The 50.1% stake on offer is currently held by a fund controlled by Macquarie Infrastructure and Real Assets (MIRA) and is said to be valued at A$500m (€308m).
If Vinci succeeds in outbidding some of Australia’s investors, including infrastructure manager QIC and large industry super funds like Unisuper, Hesta and Cbus, the asset will become the French airport operator’s first investment in Australia.
Final bids for the airport are due by the end of this month.
Vinci, a construction and infrastructure entity currently operating 46 airports worldwide, said it was attracted to the growth of international tourism into Australia’s southern island state.
Benoit Trochu, Vinci Airports’ head of business development, told Australian media his group had a mandate to grow in Asia and Australia.
It had bought three airports in Japan in 2017, in joint venture with the Japanese group Orix.
Trochu said his group had seen that Hobart was at a turning point in terms of tourism, and Vinci would invest to grow traffic by opening international routes to Hobart.

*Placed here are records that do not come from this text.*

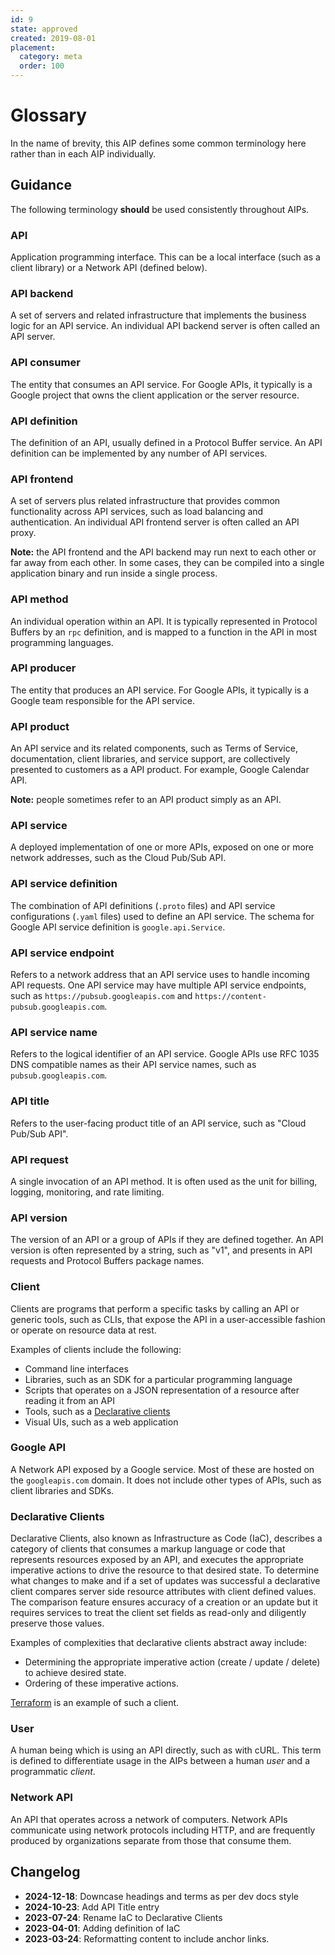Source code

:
 ```yaml
---
id: 9
state: approved
created: 2019-08-01
placement:
  category: meta
  order: 100
---
```


# Glossary

In the name of brevity, this AIP defines some common terminology here rather
than in each AIP individually.

## Guidance

The following terminology **should** be used consistently throughout AIPs.

### API

Application programming interface. This can be a local interface (such as a
client library) or a Network API (defined below).

### API backend

A set of servers and related infrastructure that implements the business logic
for an API service. An individual API backend server is often called an API
server.

### API consumer

The entity that consumes an API service. For Google APIs, it typically is a
Google project that owns the client application or the server resource.

### API definition

The definition of an API, usually defined in a Protocol Buffer service. An API
definition can be implemented by any number of API services.

### API frontend

A set of servers plus related infrastructure that provides common functionality
across API services, such as load balancing and authentication. An individual
API frontend server is often called an API proxy.

**Note:** the API frontend and the API backend may run next to each other or far
away from each other. In some cases, they can be compiled into a single
application binary and run inside a single process.

### API method

An individual operation within an API. It is typically represented in Protocol
Buffers by an `rpc` definition, and is mapped to a function in the API in most
programming languages.

### API producer

The entity that produces an API service. For Google APIs, it typically is a
Google team responsible for the API service.

### API product

An API service and its related components, such as Terms of Service,
documentation, client libraries, and service support, are collectively presented
to customers as a API product. For example, Google Calendar API.

**Note:** people sometimes refer to an API product simply as an API.

### API service

A deployed implementation of one or more APIs, exposed on one or more network
addresses, such as the Cloud Pub/Sub API.

### API service definition

The combination of API definitions (`.proto` files) and API service
configurations (`.yaml` files) used to define an API service. The schema for
Google API service definition is `google.api.Service`.

### API service endpoint

Refers to a network address that an API service uses to handle incoming API
requests. One API service may have multiple API service endpoints, such as
`https://pubsub.googleapis.com` and `https://content-pubsub.googleapis.com`.

### API service name

Refers to the logical identifier of an API service. Google APIs use RFC 1035 DNS
compatible names as their API service names, such as `pubsub.googleapis.com`.

### API title

Refers to the user-facing product title of an API service, such as "Cloud Pub/Sub
API".

### API request

A single invocation of an API method. It is often used as the unit for billing,
logging, monitoring, and rate limiting.

### API version

The version of an API or a group of APIs if they are defined together. An API
version is often represented by a string, such as "v1", and presents in API
requests and Protocol Buffers package names.

### Client

Clients are programs that perform a specific tasks by calling an API or generic
tools, such as CLIs, that expose the API in a user-accessible fashion or operate
on resource data at rest.

Examples of clients include the following:

- Command line interfaces
- Libraries, such as an SDK for a particular programming language
- Scripts that operates on a JSON representation of a resource after reading it
  from an API
- Tools, such as a [Declarative clients][]
- Visual UIs, such as a web application

### Google API

A Network API exposed by a Google service. Most of these are hosted on the
`googleapis.com` domain. It does not include other types of APIs, such as client
libraries and SDKs.

### Declarative Clients

Declarative Clients, also known as Infrastructure as Code (IaC), describes a
category of clients that consumes a markup language or code that represents
resources exposed by an API, and executes the appropriate imperative actions to
drive the resource to that desired state. To determine what changes to make and
if a set of updates was successful a declarative client compares server side
resource attributes with client defined values. The comparison feature ensures
accuracy of a creation or an update but it requires services to treat the client
set fields as read-only and diligently preserve those values.

Examples of complexities that declarative clients abstract away include:

- Determining the appropriate imperative action (create / update / delete) to
  achieve desired state.
- Ordering of these imperative actions.

[Terraform][] is an example of such a client.

### User

A human being which is using an API directly, such as with cURL. This term is
defined to differentiate usage in the AIPs between a human *user* and a
programmatic *client*.

### Network API

An API that operates across a network of computers. Network APIs communicate
using network protocols including HTTP, and are frequently produced by
organizations separate from those that consume them.

[Declarative clients]: #declarative-clients
[Terraform]: https://www.terraform.io/

## Changelog

- **2024-12-18**: Downcase headings and terms as per dev docs style
- **2024-10-23**: Add API Title entry
- **2023-07-24**: Rename IaC to Declarative Clients
- **2023-04-01**: Adding definition of IaC
- **2023-03-24**: Reformatting content to include anchor links.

Although growth had slowed in Australia’s largest airports of Sydney and Melbourne, Hobart Airport claimed the title as Australia’s fastest-growing airport facility, with passenger numbers rising 5% in the year to June 2019.
MIRA’s Global Infrastructure Fund III purchased its Hobart Airport stake in 2007. The remaining 49.9% interest is held by Tasplan, Tasmania’s A$9.5bn super fund. MIRA and Tasplan jointly purchased the airport for A$350m.